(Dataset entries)
============

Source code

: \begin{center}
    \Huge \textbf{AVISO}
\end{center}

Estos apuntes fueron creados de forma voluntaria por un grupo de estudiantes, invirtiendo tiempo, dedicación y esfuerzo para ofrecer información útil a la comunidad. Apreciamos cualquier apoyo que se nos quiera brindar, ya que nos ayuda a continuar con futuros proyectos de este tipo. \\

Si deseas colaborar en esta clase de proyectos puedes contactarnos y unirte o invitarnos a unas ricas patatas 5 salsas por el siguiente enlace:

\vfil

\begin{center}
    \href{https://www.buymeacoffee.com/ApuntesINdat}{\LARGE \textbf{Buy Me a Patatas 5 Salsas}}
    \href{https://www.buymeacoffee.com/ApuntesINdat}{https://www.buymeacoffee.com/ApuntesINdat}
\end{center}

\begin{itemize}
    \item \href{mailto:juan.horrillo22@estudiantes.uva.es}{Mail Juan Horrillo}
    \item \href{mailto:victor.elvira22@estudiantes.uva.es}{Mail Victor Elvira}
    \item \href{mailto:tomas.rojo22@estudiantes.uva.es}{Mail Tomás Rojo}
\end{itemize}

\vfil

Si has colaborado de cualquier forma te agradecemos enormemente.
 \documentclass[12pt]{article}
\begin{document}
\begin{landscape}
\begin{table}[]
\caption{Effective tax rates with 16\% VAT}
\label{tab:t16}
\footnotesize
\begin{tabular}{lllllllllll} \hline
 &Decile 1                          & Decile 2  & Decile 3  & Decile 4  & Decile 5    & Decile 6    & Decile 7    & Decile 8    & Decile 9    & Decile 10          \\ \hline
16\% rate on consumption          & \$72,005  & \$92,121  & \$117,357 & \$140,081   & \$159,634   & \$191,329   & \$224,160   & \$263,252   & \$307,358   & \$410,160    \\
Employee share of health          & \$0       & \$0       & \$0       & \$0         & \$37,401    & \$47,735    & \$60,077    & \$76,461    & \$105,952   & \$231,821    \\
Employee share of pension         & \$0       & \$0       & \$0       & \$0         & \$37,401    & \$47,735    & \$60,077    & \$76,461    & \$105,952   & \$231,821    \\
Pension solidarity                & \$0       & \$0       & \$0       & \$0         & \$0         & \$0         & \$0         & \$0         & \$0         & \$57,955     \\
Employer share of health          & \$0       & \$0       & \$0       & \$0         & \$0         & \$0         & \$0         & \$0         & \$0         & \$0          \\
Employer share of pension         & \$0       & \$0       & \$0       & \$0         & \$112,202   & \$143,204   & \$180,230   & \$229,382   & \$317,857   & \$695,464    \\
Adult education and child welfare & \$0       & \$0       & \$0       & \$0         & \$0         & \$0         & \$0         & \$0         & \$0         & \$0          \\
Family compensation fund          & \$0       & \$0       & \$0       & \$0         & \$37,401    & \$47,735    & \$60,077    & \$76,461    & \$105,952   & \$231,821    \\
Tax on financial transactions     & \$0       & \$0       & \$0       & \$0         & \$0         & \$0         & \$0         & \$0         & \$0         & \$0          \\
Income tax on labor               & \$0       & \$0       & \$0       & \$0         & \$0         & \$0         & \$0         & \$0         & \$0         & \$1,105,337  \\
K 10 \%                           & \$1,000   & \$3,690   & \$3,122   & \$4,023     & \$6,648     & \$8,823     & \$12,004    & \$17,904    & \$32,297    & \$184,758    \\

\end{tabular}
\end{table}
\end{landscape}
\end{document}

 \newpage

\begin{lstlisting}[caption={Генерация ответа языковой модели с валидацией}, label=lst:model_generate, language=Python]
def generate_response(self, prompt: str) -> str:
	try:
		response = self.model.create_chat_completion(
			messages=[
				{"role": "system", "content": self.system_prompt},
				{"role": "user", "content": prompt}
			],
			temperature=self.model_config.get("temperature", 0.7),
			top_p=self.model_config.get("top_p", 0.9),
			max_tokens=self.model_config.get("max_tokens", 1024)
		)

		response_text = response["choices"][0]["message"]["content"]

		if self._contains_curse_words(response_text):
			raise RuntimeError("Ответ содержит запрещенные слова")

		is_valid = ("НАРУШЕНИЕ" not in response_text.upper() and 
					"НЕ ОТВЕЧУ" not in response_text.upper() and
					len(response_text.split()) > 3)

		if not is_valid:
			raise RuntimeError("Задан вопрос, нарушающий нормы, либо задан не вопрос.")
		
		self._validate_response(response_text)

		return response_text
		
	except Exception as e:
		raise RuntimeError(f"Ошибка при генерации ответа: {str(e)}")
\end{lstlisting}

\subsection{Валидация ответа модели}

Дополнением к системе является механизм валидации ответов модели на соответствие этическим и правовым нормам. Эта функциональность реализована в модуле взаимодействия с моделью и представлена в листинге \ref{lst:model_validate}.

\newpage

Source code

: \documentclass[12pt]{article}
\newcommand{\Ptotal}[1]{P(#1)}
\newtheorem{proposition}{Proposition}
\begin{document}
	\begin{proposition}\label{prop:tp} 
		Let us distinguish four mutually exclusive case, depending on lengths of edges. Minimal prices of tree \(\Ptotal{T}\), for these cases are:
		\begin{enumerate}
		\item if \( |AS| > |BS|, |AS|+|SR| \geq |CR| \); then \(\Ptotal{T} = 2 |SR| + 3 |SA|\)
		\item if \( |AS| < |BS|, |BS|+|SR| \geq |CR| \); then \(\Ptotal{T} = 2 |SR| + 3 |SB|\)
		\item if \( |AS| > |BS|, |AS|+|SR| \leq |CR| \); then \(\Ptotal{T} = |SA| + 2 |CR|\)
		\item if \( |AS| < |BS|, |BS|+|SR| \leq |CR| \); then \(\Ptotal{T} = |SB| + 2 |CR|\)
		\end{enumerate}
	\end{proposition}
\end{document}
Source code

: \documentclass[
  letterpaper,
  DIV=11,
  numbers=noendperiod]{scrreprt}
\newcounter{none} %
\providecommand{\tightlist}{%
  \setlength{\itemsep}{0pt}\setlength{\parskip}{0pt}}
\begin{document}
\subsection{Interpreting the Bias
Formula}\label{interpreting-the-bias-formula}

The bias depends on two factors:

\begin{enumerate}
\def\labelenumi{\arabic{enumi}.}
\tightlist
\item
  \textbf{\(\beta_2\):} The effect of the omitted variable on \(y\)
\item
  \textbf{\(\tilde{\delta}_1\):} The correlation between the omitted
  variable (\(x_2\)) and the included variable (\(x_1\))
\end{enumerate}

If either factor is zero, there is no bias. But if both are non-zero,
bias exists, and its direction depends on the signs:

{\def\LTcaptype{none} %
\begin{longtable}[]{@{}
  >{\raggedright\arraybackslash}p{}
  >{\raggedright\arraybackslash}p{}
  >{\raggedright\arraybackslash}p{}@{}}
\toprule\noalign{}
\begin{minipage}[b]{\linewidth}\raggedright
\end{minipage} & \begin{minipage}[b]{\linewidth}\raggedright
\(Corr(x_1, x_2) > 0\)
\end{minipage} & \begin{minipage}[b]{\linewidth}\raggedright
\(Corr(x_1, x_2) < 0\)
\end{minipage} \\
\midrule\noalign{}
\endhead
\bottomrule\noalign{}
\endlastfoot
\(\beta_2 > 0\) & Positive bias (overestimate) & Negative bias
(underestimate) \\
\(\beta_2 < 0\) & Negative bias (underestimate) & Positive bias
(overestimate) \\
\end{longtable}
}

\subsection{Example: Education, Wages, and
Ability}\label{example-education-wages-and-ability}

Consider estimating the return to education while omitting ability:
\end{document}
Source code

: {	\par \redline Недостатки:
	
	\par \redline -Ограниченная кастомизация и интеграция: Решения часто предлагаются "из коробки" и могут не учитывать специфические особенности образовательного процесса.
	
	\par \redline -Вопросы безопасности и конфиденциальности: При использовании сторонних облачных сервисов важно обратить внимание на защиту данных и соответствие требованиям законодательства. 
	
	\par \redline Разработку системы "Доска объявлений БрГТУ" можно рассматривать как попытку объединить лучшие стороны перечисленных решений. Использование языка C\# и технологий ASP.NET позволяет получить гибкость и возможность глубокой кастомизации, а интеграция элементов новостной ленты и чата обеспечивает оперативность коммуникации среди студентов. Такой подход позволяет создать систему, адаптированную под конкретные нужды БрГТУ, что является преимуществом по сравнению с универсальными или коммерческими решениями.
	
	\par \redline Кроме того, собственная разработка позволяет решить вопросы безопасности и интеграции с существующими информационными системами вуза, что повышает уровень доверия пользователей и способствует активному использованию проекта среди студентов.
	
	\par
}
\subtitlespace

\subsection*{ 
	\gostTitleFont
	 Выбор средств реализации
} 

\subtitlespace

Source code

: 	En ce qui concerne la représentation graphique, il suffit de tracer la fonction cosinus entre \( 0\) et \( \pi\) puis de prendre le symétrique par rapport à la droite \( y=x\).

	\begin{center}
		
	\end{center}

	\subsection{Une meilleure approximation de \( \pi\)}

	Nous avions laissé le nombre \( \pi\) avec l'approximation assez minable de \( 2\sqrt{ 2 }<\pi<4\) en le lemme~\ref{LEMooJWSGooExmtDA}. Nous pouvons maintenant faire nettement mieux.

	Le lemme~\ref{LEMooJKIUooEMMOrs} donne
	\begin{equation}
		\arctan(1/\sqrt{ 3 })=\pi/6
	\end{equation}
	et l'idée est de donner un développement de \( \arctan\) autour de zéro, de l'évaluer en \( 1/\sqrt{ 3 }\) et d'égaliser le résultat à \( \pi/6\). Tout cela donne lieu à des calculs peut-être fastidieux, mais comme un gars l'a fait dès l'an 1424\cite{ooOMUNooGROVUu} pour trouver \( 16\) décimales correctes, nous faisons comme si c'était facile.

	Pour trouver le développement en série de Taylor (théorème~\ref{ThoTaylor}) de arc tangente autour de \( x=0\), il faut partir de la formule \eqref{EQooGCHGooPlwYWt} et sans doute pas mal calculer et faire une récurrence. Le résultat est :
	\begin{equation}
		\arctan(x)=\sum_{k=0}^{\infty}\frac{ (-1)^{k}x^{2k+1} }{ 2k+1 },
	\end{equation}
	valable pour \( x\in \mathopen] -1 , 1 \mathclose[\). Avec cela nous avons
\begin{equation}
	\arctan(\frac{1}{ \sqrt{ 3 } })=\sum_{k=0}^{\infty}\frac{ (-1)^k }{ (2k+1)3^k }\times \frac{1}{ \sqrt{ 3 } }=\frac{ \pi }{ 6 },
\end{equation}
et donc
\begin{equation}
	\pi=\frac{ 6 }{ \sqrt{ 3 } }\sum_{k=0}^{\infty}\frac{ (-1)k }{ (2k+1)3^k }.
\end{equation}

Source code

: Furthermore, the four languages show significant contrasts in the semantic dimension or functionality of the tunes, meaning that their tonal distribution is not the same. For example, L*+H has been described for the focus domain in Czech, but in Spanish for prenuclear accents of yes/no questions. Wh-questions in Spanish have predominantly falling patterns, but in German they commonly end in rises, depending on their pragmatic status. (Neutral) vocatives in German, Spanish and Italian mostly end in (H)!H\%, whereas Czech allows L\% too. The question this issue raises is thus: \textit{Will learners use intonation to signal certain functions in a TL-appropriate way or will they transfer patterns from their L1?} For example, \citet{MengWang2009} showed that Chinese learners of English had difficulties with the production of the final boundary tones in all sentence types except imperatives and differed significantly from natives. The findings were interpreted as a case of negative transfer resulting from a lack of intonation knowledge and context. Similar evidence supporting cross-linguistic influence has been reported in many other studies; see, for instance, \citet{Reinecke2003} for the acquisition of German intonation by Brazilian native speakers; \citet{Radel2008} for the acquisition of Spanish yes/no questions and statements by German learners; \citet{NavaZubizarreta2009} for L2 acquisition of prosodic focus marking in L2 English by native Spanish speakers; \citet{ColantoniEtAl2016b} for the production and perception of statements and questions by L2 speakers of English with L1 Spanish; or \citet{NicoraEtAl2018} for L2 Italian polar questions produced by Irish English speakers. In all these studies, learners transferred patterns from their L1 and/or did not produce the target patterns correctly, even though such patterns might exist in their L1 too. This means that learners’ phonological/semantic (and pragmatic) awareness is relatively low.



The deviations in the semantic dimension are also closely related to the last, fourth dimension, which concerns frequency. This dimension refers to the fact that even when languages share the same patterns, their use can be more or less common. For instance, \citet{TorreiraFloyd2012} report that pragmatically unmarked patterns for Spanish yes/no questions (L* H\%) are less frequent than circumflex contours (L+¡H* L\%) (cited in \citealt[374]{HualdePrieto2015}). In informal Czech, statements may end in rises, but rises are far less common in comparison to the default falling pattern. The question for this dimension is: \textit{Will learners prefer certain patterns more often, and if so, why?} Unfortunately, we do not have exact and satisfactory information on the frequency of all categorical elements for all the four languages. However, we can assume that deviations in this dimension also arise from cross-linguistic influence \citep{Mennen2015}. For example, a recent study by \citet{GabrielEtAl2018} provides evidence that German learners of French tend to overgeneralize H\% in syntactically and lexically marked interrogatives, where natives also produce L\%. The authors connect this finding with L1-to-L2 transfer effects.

============

> PROBLEM REQUIREMENTS: Quote the records above exactly, from the first line through the line containing "Employee share of health", and nothing more.

> COMPLETED EXERCISE:
Source code

: \begin{center}
    \Huge \textbf{AVISO}
\end{center}

Estos apuntes fueron creados de forma voluntaria por un grupo de estudiantes, invirtiendo tiempo, dedicación y esfuerzo para ofrecer información útil a la comunidad. Apreciamos cualquier apoyo que se nos quiera brindar, ya que nos ayuda a continuar con futuros proyectos de este tipo. \\

Si deseas colaborar en esta clase de proyectos puedes contactarnos y unirte o invitarnos a unas ricas patatas 5 salsas por el siguiente enlace:

\vfil

\begin{center}
    \href{https://www.buymeacoffee.com/ApuntesINdat}{\LARGE \textbf{Buy Me a Patatas 5 Salsas}}
    \href{https://www.buymeacoffee.com/ApuntesINdat}{https://www.buymeacoffee.com/ApuntesINdat}
\end{center}

\begin{itemize}
    \item \href{mailto:juan.horrillo22@estudiantes.uva.es}{Mail Juan Horrillo}
    \item \href{mailto:victor.elvira22@estudiantes.uva.es}{Mail Victor Elvira}
    \item \href{mailto:tomas.rojo22@estudiantes.uva.es}{Mail Tomás Rojo}
\end{itemize}

\vfil

Si has colaborado de cualquier forma te agradecemos enormemente.
 \documentclass[12pt]{article}
\begin{document}
\begin{landscape}
\begin{table}[]
\caption{Effective tax rates with 16\% VAT}
\label{tab:t16}
\footnotesize
\begin{tabular}{lllllllllll} \hline
 &Decile 1                          & Decile 2  & Decile 3  & Decile 4  & Decile 5    & Decile 6    & Decile 7    & Decile 8    & Decile 9    & Decile 10          \\ \hline
16\% rate on consumption          & \$72,005  & \$92,121  & \$117,357 & \$140,081   & \$159,634   & \$191,329   & \$224,160   & \$263,252   & \$307,358   & \$410,160    \\
Employee share of health          & \$0       & \$0       & \$0       & \$0         & \$37,401    & \$47,735    & \$60,077    & \$76,461    & \$105,952   & \$231,821    \\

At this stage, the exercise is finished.